#ktistec 75 hashtags

I just released v2.0.0-10 of ktistec. I expect this to be the last pre-release before releasing v2.0.0.

As ironic as it sounds, the Fediverse doesn't feel very federated. ActivityPub, in particular, doesn't account for the real topology of the Fediverse—large groups of users clustered together on large server instances. (Or maybe it does, and this is a feature, not a bug!) Exchanges are largely actor to actor, and large servers create the illusion of "a Fediverse" by pooling their local actors' aggregate inbound and outbound activity.

The consequence of this is that running a single-user instance can feel lonely.

This release finally tries to address that. Hashtags and threads are the backbone of expressed interests and conversations in the Fediverse. Ktistec now lets you follow hashtags and threads, and will proactively (but gently) pull relevant content in to your server. Most of the changes in the last year revolve around making this work well.

The rest of the changes are less visible:

  • Substantial reduction in build times and memory required to build.
  • Substantial reduction in database size (if you care to shrink it) and query performance.
  • Substantial reduction in the time it takes to run tests.
  • Tons and tons of refactoring.

You can see all of the changes here.

(So that it's clear, I have a massive amount of respect for anyone who builds software and gives it away for free. None of the decisions I've made with Ktistec should be taken as personal criticism of anyone else in this space!)

#ktistec

my current canary for build resource utilization is a low end cloud server.  when builds start to fail it's time to optimize.

more on the last round of build optimizations for ktistec, shortly.

#ktistec #optimization

The Cost of Small Methods

Ktistec uses a template engine for it's views.

View templates are transformed into Crystal code that generates HTML when executed. As you'd expect, the template language allows you to use string interpolation syntax (e.g. #{expression}) for dynamic values.

To ensure expression is only evaluated once, and to limit the scope of the temporary variable holding the evaluated value of expression, I originally bound the value to the variable using Object#tap (commit 5e1bf19e). The generated code looked something like:

(expression).tap do |__value__|
   <template code that uses expression>
end

Blocks in Crystal are always inlined, so the code above should be equivalent to the following (sacrificing local scope):

__value__ = (expression)
<template code that uses expression>

Functionally, they are equivalent. But operationally, not so much! With Object#tap, the Ktistec executable is about 1% larger (36823603 bytes vs. 36526307 bytes) and build times take 20% longer (23 seconds vs. 19 seconds, generally).

In total, view templates represent about 6% of the Ktistec executable by size, so it doesn't surprise me that there's a measurable impact when I make changes to the template engine, but wow...! I can almost live with the size of the executable, but the build time...!

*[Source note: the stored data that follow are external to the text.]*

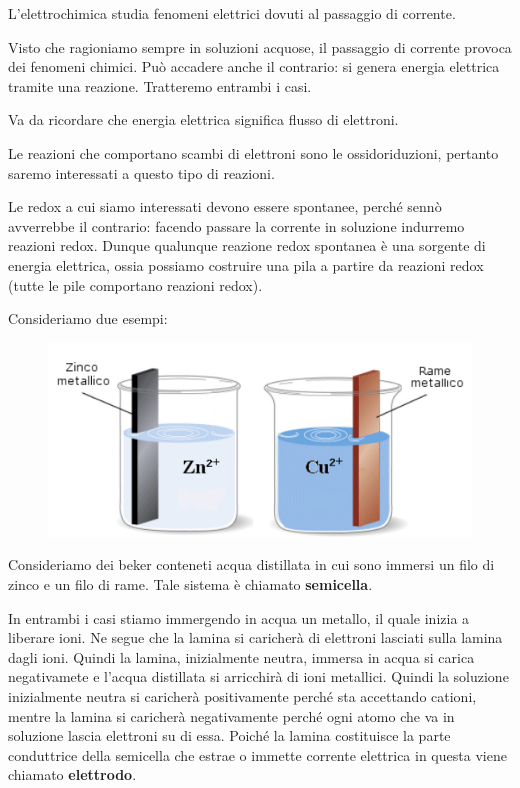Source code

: L'elettrochimica studia fenomeni elettrici dovuti al passaggio di corrente.

Visto che ragioniamo sempre in soluzioni acquose, il passaggio di corrente provoca dei fenomeni chimici. Può accadere anche il contrario: si genera energia elettrica tramite una reazione. Tratteremo entrambi i casi.

\vspace{0.2cm}Va da ricordare che energia elettrica significa flusso di elettroni.

Le reazioni che comportano scambi di elettroni sono le ossidoriduzioni, pertanto saremo interessati a questo tipo di reazioni.

Le redox a cui siamo interessati devono essere spontanee, perché sennò avverrebbe il contrario: facendo passare la corrente in soluzione indurremo reazioni redox. Dunque qualunque reazione redox spontanea è una sorgente di energia elettrica, ossia possiamo costruire una pila a partire da reazioni redox (tutte le pile comportano reazioni redox).

Consideriamo due esempi:

\begin{figure}[H]
    \centering
    \includegraphics[width=12cm]{immagini/piastre_metalliche.png}
\end{figure}

Consideriamo dei beker conteneti acqua distillata in cui sono immersi un filo di zinco e un filo di rame. Tale sistema è chiamato \textbf{semicella}.

In entrambi i casi stiamo immergendo in acqua un metallo, il quale inizia a liberare ioni. Ne segue che la lamina si caricherà di elettroni lasciati sulla lamina dagli ioni. Quindi la lamina, inizialmente neutra, immersa in acqua si carica negativamete e l'acqua distillata si arricchirà di ioni metallici. Quindi la soluzione inizialmente neutra si caricherà positivamente perché sta accettando cationi, mentre la lamina si caricherà negativamente perché ogni atomo che va in soluzione lascia elettroni su di essa. Poiché la lamina costituisce la parte conduttrice della semicella che estrae o immette corrente elettrica in questa viene chiamato \textbf{elettrodo}.

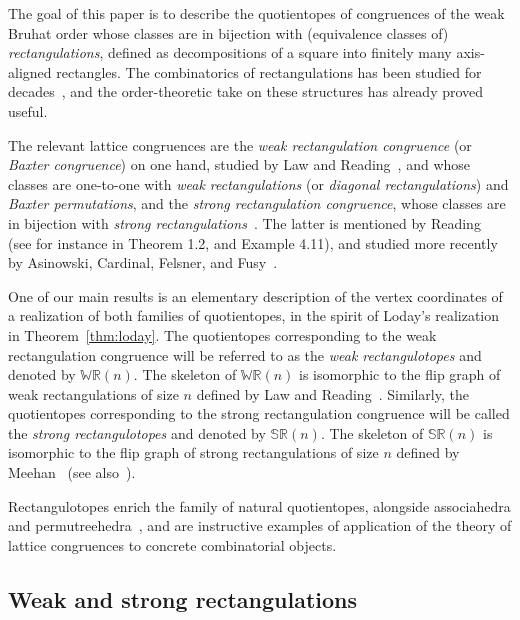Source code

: \documentclass{amsart}
\theoremstyle{definition}
\newcommand{\darkblue}{\color{darkblue}} %
\newcommand{\defn}[1]{\textsl{\darkblue #1}} %
\newcommand{\polytope}[1]{\mathds{#1}} %
\newcommand{\WRP}{\polytope{WR}} %
\newcommand{\SRP}{\polytope{SR}} %
\begin{document}
The goal of this paper is to describe the quotientopes of congruences of the weak Bruhat order whose classes are in bijection with (equivalence classes of) \defn{rectangulations}, defined as decompositions of a square into finitely many axis-aligned rectangles.
The combinatorics of rectangulations has been studied for decades~\cite{MR2233287,MR2871762,MR2864445,MR2763051,MR3084577,MR3878132,MR4598046}, and the order-theoretic take on these structures has already proved useful.

The relevant lattice congruences are the \defn{weak rectangulation congruence} (or \defn{Baxter congruence}) on one hand, studied by Law and Reading~\cite{MR2871762}, and whose classes are one-to-one with \defn{weak rectangulations} (or \defn{diagonal rectangulations}) and \defn{Baxter permutations}, and the \defn{strong rectangulation congruence}, whose classes are in bijection with \defn{strong rectangulations}~\cite{MR2864445}.
The latter is mentioned by Reading~\cite{MR3335492} (see for instance in Theorem 1.2, and Example 4.11), and studied more recently by Asinowski, Cardinal, Felsner, and Fusy~\cite{ACFF24}.

One of our main results is an elementary description of the vertex coordinates of a realization of both families of quotientopes, in the spirit of Loday's realization in Theorem~\ref{thm:loday}.
The quotientopes corresponding to the weak rectangulation congruence will be referred to as the \defn{weak rectangulotopes} and denoted by $\WRP(n)$.
The skeleton of $\WRP(n)$ is isomorphic to the flip graph of weak rectangulations of size $n$ defined by Law and Reading~\cite{MR2871762}.
Similarly, the quotientopes corresponding to the strong rectangulation congruence will be called the \defn{strong rectangulotopes} and denoted by $\SRP(n)$.
The skeleton of $\SRP(n)$ is isomorphic to the flip graph of strong rectangulations of size $n$ defined by Meehan~\cite{MR3697823} (see also~\cite{ACFF24}).

Rectangulotopes enrich the family of natural quotientopes, alongside associahedra and permutreehedra~\cite{MR3856522}, and are instructive examples of application of the theory of lattice congruences to concrete combinatorial objects.


\subsection{Weak and strong rectangulations}
\end{document}
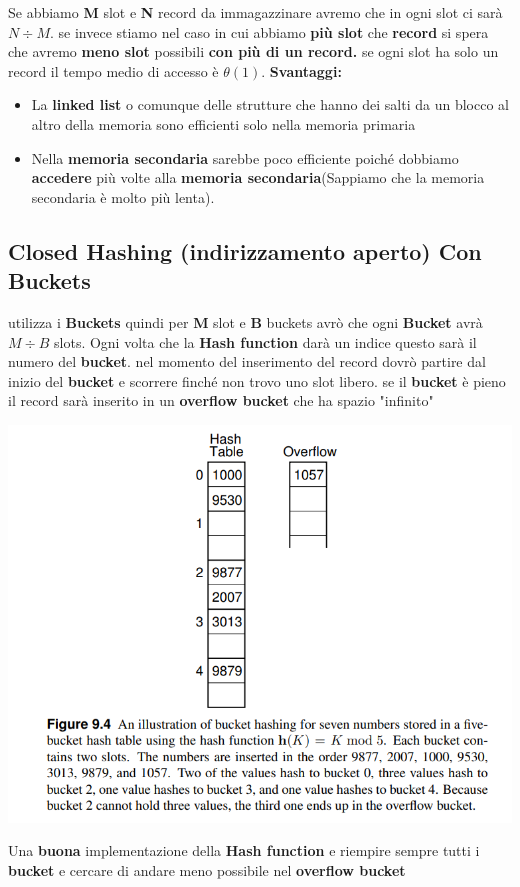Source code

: \newpage
Se abbiamo \textbf{M} slot e \textbf{N} record da immagazzinare avremo che in ogni slot ci sarà $N \div M$. se invece stiamo nel caso in cui abbiamo \textbf{più slot} che \textbf{record} si spera che avremo \textbf{meno slot} possibili \textbf{con più di un record.} \newline
se ogni slot ha solo un record il tempo medio di accesso è $\theta(1)$.\newline\newline
\textbf{Svantaggi:}
\begin{itemize}
    \item La \textbf{linked list} o comunque delle strutture che hanno dei salti da un blocco al altro della memoria sono efficienti solo nella memoria primaria
    \item Nella \textbf{memoria secondaria} sarebbe poco efficiente poiché dobbiamo \textbf{accedere} più volte alla \textbf{memoria secondaria}(Sappiamo che la memoria secondaria è molto più lenta).
\end{itemize}
\subsection{Closed Hashing (indirizzamento aperto) Con Buckets}
\textbf{\textcolor{blue}{}} utilizza i \textbf{Buckets} quindi per\textbf{ M} slot e \textbf{B} buckets avrò che ogni \textbf{Bucket} avrà $M \div B$ slots. \newline
Ogni volta che la \textbf{Hash function} darà un indice questo sarà il numero del \textbf{bucket}. nel momento del inserimento del record dovrò partire dal inizio del \textbf{bucket} e scorrere finché non trovo uno slot libero. se il \textbf{bucket} è pieno il record sarà inserito in un \textbf{overflow bucket} che ha spazio "infinito"
\begin{center}
    \includegraphics[scale = 0.6]{Capitoli/HashTable/Esempi/ClosingHash.png}
\end{center}
Una \textbf{buona} implementazione della \textbf{Hash function} e riempire sempre tutti i \textbf{bucket} e cercare di andare meno possibile nel \textbf{overflow bucket}

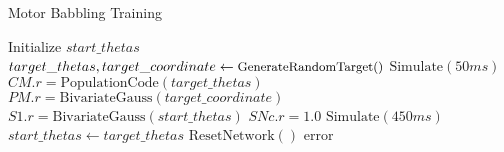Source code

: \documentclass[a4, landscape]{article}
\begin{document}
		
	\begin{algorithm}
		\caption{Motor Babbling Training}
		\begin{algorithmic}[1]
			\State Initialize $start\_thetas$
			\State $target\_thetas, target\_coordinate \gets \text{\small GenerateRandomTarget()}$
			\State $\text{Simulate}(50 ms)$
			\State $CM.r = \text{PopulationCode}(target\_thetas)$
			\State $PM.r = \text{BivariateGauss}(target\_coordinate)$
			\State $S1.r = \text{BivariateGauss}(start\_thetas)$
			\State $SNc.r = 1.0$
			\State $\text{Simulate}(450 ms)$
			\State $start\_thetas \gets target\_thetas$
			\State $\text{ResetNetwork}()$
			\EndFor
			\EndFunction
			\Return error
			\EndFunction
			\EndFor
		\end{algorithmic}
	\end{algorithm}
	
\end{document}
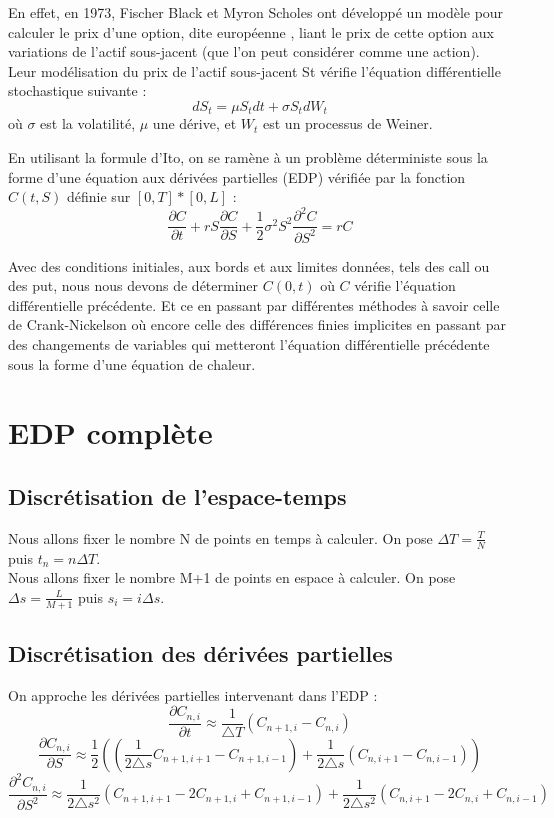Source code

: \documentclass[a4paper, 12pt]{article}
\begin{document}
En effet, en 1973, Fischer Black et Myron Scholes ont développé un modèle pour calculer le prix d’une option, dite européenne , liant le prix de cette option aux variations de l’actif sous-jacent (que l’on peut considérer comme une action). Leur modélisation du prix de l’actif sous-jacent St vérifie l’équation différentielle stochastique suivante :\\
$$dS_t=\mu S_tdt+\sigma S_tdW_t$$
où $\sigma$ est la volatilité, $\mu$ une dérive, et $W_t$ est un processus de Weiner.


En utilisant la formule d’Ito, on se ramène à un problème déterministe sous la forme d’une équation aux dérivées partielles (EDP) vérifiée par la fonction $C(t,S)$ définie sur $[0,T]*[0,L]$ :\\
$$\frac{\partial C}{\partial t}+rS\frac{\partial C}{\partial S}+\frac{1}{2}\sigma^2 S^2\frac{\partial^2 C}{\partial S^2}=rC$$

Avec des conditions initiales, aux bords et aux limites données, tels des call ou des put, nous nous devons de déterminer $C(0,t)$ où $C$ vérifie l'équation différentielle précédente. Et ce en passant par différentes méthodes à savoir celle de Crank-Nickelson où encore celle des différences finies implicites en passant par des changements de variables qui metteront l'équation différentielle précédente sous la forme d'une équation de chaleur.
		
	\newpage

\newpage
\section{EDP complète}

\subsection{Discrétisation de l’espace-temps}
Nous allons fixer le nombre N de points en temps à calculer. On pose $\Delta T =  \frac{T}{N}$ puis
$t_n = n \Delta T $.\\

Nous allons fixer le nombre M+1 de points en espace à calculer. On pose $\Delta s =  \frac{L}{M+1}$ puis
$s_i = i \Delta s $.

\subsection{Discrétisation des dérivées partielles}
On approche les dérivées partielles intervenant dans l'EDP :
\[
\frac{\partial C_{n,i}}{\partial t} \approx \frac{1}{\triangle T}\left(C_{n+1,i} - C_{n,i}\right)
\]
\[
\frac{\partial C_{n,i}}{\partial S} \approx \frac{1}{2}\left((\frac{1}{2\triangle s}C_{n+1,i+1} - C_{n+1,i-1}) + \frac{1}{2\triangle s}(C_{n,i+1} - C_{n,i-1})\right)
\]
\[\frac{\partial^2 C_{n,i}}{\partial S^2} \approx \frac{1}{2\triangle s^2}(C_{n+1,i+1} - 2C_{n+1,i} + C_{n+1,i-1}) + \frac{1}{2\triangle s^2}(C_{n,i+1} - 2C_{n,i} + C_{n,i-1})\]
\end{document}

The cost has to be the method call.

What I'm looking for is something like let in Scheme. The following macro comes close, but doesn't limit scope quite the same way:

macro let(expr, &block)
  {{block.args.first}} = ({{expr}})
  {{block.body}}
end

I maybe have to live with the macro—I tried to implement let as a method with the annotation @[AlwaysInline] but there was no improvement over the original.

The template engine is a fork of Slang—which I've been evolving to be more Slim-compatible.

#ktistec #crystallang

I replaced five indexes* on the relationships table with two**, improved query performance in at least one case, and cut the size of the database down by 11.4% (98MB).

Lessons (finally) learned:

  1. You can have too many indexes. At best, this makes the database larger. In at least one case, however, this caused the query planner to pick a less effective index, which resulted in worse performance.
  2. Unless you understand the data well, it is hard to know what indexes you are going to need up front. For example, on the relationships table, it's clear in retrospect that an index on the to_iri column has better selectivity than an index on the from_iri column—and, in fact, no index is even necessary on the from_iri column. For reasons of symmetry, I created both when I created the table. I'll go so far as to say, don't even create indexes until/unless you can analyze actual data. (Aside: the SQLite3 function likelihood is an excellent way to hint about that data to the query planner.)
  3. Ordering results using the automatically assigned, monotonically increasing id primary key behaves identically to ordering by something like created_at, so order by id and save yourself an index on created_at.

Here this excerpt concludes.